[Stored data entries]
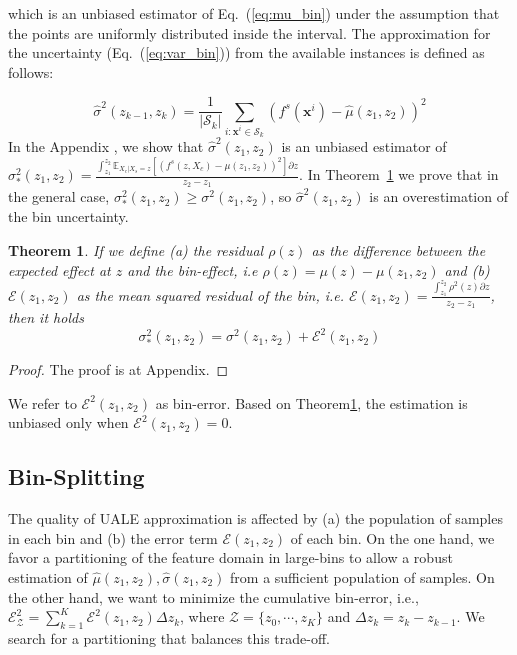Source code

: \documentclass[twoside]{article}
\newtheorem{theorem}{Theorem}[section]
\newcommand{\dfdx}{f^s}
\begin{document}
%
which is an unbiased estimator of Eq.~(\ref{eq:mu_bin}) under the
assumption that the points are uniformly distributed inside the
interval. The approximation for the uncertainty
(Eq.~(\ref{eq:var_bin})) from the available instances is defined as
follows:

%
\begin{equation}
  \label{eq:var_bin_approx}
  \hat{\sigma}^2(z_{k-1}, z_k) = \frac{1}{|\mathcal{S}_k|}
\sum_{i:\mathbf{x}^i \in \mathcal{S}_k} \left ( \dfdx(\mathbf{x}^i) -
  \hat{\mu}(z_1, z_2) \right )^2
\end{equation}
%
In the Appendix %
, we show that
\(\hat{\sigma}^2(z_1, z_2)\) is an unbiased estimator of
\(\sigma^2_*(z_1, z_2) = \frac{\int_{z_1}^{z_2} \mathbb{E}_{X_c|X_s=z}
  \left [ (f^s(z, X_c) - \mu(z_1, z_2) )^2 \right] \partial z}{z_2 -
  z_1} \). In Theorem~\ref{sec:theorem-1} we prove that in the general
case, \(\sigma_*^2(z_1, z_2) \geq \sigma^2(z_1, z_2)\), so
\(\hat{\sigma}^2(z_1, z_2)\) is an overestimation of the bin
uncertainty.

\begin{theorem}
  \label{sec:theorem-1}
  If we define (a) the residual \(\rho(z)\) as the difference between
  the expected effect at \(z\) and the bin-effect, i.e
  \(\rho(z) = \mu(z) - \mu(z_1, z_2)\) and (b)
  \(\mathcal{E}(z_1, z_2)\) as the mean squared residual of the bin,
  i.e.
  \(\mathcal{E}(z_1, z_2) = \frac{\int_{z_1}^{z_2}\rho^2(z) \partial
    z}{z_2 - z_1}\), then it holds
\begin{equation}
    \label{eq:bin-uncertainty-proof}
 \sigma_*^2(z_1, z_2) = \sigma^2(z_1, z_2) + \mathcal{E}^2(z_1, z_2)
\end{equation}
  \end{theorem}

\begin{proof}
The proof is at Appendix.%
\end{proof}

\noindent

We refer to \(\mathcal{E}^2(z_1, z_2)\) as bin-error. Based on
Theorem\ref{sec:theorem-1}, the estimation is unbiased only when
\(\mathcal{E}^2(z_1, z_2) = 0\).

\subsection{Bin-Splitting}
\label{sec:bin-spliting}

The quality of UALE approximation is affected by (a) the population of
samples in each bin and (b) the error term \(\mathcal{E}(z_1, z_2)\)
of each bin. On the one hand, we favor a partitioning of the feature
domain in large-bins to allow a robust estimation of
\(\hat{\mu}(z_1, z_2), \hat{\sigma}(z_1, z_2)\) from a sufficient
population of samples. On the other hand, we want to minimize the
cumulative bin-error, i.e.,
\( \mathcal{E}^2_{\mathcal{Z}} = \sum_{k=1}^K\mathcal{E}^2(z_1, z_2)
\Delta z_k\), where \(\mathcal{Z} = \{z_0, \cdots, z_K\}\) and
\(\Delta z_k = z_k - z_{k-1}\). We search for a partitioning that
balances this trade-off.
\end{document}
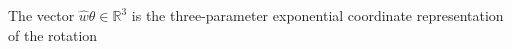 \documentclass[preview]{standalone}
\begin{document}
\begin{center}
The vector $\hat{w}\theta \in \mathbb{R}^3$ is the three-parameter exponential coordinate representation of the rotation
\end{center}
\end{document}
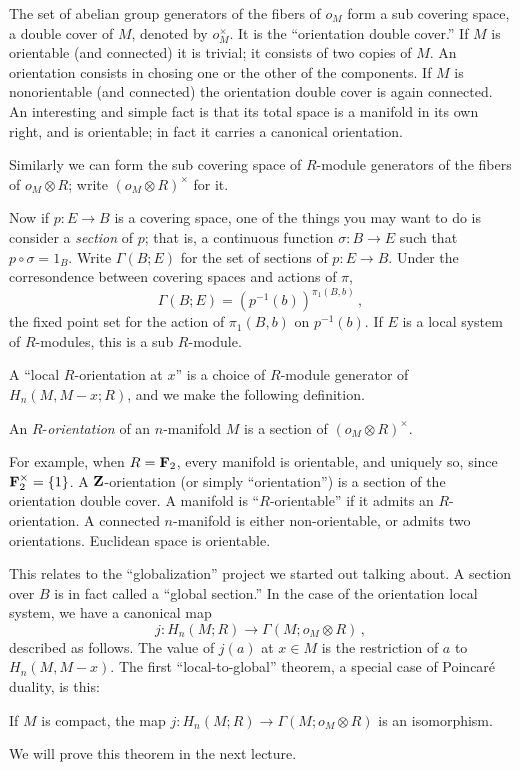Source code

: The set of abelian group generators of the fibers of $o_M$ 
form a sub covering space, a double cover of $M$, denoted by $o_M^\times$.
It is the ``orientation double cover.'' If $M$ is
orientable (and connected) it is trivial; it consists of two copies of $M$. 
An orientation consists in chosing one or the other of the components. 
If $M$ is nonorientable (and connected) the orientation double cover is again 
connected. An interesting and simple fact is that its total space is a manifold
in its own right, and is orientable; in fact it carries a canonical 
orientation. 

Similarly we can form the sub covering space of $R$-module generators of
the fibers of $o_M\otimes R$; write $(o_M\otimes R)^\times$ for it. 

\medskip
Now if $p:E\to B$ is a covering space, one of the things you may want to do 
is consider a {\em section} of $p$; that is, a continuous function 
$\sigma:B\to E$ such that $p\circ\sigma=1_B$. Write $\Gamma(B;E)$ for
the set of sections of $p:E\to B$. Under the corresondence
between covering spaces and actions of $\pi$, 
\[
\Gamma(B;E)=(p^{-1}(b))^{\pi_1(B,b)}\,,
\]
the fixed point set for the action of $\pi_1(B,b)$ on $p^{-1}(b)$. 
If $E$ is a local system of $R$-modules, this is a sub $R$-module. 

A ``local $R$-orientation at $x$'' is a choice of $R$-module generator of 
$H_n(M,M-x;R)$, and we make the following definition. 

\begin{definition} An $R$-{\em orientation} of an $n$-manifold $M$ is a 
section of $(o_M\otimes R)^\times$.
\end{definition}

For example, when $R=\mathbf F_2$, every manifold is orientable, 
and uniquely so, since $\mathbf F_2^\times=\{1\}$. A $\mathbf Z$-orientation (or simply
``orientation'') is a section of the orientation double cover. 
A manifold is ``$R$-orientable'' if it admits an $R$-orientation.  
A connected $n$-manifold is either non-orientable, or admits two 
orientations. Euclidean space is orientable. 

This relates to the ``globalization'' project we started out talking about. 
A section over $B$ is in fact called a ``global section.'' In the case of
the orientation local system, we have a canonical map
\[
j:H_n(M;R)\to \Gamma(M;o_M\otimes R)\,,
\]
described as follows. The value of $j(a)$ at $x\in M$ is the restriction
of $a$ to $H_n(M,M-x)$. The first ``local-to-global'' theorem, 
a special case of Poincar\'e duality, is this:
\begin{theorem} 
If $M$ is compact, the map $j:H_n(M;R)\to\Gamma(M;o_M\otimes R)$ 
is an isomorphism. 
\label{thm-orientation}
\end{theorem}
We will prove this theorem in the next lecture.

# WHAT TO PRODUCE
Copy out all of the data word for word. Do not carry over any picture.

# EXERCISE ANSWER
Source code

: \documentclass[twoside]{article}
\newtheorem{theorem}{Theorem}[section]
\newcommand{\dfdx}{f^s}
\begin{document}
%
which is an unbiased estimator of Eq.~(\ref{eq:mu_bin}) under the
assumption that the points are uniformly distributed inside the
interval. The approximation for the uncertainty
(Eq.~(\ref{eq:var_bin})) from the available instances is defined as
follows:

%
\begin{equation}
  \label{eq:var_bin_approx}
  \hat{\sigma}^2(z_{k-1}, z_k) = \frac{1}{|\mathcal{S}_k|}
\sum_{i:\mathbf{x}^i \in \mathcal{S}_k} \left ( \dfdx(\mathbf{x}^i) -
  \hat{\mu}(z_1, z_2) \right )^2
\end{equation}
%
In the Appendix %
, we show that
\(\hat{\sigma}^2(z_1, z_2)\) is an unbiased estimator of
\(\sigma^2_*(z_1, z_2) = \frac{\int_{z_1}^{z_2} \mathbb{E}_{X_c|X_s=z}
  \left [ (f^s(z, X_c) - \mu(z_1, z_2) )^2 \right] \partial z}{z_2 -
  z_1} \). In Theorem~\ref{sec:theorem-1} we prove that in the general
case, \(\sigma_*^2(z_1, z_2) \geq \sigma^2(z_1, z_2)\), so
\(\hat{\sigma}^2(z_1, z_2)\) is an overestimation of the bin
uncertainty.

\begin{theorem}
  \label{sec:theorem-1}
  If we define (a) the residual \(\rho(z)\) as the difference between
  the expected effect at \(z\) and the bin-effect, i.e
  \(\rho(z) = \mu(z) - \mu(z_1, z_2)\) and (b)
  \(\mathcal{E}(z_1, z_2)\) as the mean squared residual of the bin,
  i.e.
  \(\mathcal{E}(z_1, z_2) = \frac{\int_{z_1}^{z_2}\rho^2(z) \partial
    z}{z_2 - z_1}\), then it holds
\begin{equation}
    \label{eq:bin-uncertainty-proof}
 \sigma_*^2(z_1, z_2) = \sigma^2(z_1, z_2) + \mathcal{E}^2(z_1, z_2)
\end{equation}
  \end{theorem}

\begin{proof}
The proof is at Appendix.%
\end{proof}

\noindent

We refer to \(\mathcal{E}^2(z_1, z_2)\) as bin-error. Based on
Theorem\ref{sec:theorem-1}, the estimation is unbiased only when
\(\mathcal{E}^2(z_1, z_2) = 0\).

\subsection{Bin-Splitting}
\label{sec:bin-spliting}

The quality of UALE approximation is affected by (a) the population of
samples in each bin and (b) the error term \(\mathcal{E}(z_1, z_2)\)
of each bin. On the one hand, we favor a partitioning of the feature
domain in large-bins to allow a robust estimation of
\(\hat{\mu}(z_1, z_2), \hat{\sigma}(z_1, z_2)\) from a sufficient
population of samples. On the other hand, we want to minimize the
cumulative bin-error, i.e.,
\( \mathcal{E}^2_{\mathcal{Z}} = \sum_{k=1}^K\mathcal{E}^2(z_1, z_2)
\Delta z_k\), where \(\mathcal{Z} = \{z_0, \cdots, z_K\}\) and
\(\Delta z_k = z_k - z_{k-1}\). We search for a partitioning that
balances this trade-off.
\end{document}
 \documentclass[preview]{standalone}
\begin{document}
\begin{center}
The vector $\hat{w}\theta \in \mathbb{R}^3$ is the three-parameter exponential coordinate representation of the rotation
\end{center}
\end{document}
Source code

: The set of abelian group generators of the fibers of $o_M$ 
form a sub covering space, a double cover of $M$, denoted by $o_M^\times$.
It is the ``orientation double cover.'' If $M$ is
orientable (and connected) it is trivial; it consists of two copies of $M$. 
An orientation consists in chosing one or the other of the components. 
If $M$ is nonorientable (and connected) the orientation double cover is again 
connected. An interesting and simple fact is that its total space is a manifold
in its own right, and is orientable; in fact it carries a canonical 
orientation. 

Similarly we can form the sub covering space of $R$-module generators of
the fibers of $o_M\otimes R$; write $(o_M\otimes R)^\times$ for it. 

\medskip
Now if $p:E\to B$ is a covering space, one of the things you may want to do 
is consider a {\em section} of $p$; that is, a continuous function 
$\sigma:B\to E$ such that $p\circ\sigma=1_B$. Write $\Gamma(B;E)$ for
the set of sections of $p:E\to B$. Under the corresondence
between covering spaces and actions of $\pi$, 
\[
\Gamma(B;E)=(p^{-1}(b))^{\pi_1(B,b)}\,,
\]
the fixed point set for the action of $\pi_1(B,b)$ on $p^{-1}(b)$. 
If $E$ is a local system of $R$-modules, this is a sub $R$-module. 

A ``local $R$-orientation at $x$'' is a choice of $R$-module generator of 
$H_n(M,M-x;R)$, and we make the following definition. 

\begin{definition} An $R$-{\em orientation} of an $n$-manifold $M$ is a 
section of $(o_M\otimes R)^\times$.
\end{definition}

For example, when $R=\mathbf F_2$, every manifold is orientable, 
and uniquely so, since $\mathbf F_2^\times=\{1\}$. A $\mathbf Z$-orientation (or simply
``orientation'') is a section of the orientation double cover. 
A manifold is ``$R$-orientable'' if it admits an $R$-orientation.  
A connected $n$-manifold is either non-orientable, or admits two 
orientations. Euclidean space is orientable. 

This relates to the ``globalization'' project we started out talking about. 
A section over $B$ is in fact called a ``global section.'' In the case of
the orientation local system, we have a canonical map
\[
j:H_n(M;R)\to \Gamma(M;o_M\otimes R)\,,
\]
described as follows. The value of $j(a)$ at $x\in M$ is the restriction
of $a$ to $H_n(M,M-x)$. The first ``local-to-global'' theorem, 
a special case of Poincar\'e duality, is this:
\begin{theorem} 
If $M$ is compact, the map $j:H_n(M;R)\to\Gamma(M;o_M\otimes R)$ 
is an isomorphism. 
\label{thm-orientation}
\end{theorem}
We will prove this theorem in the next lecture.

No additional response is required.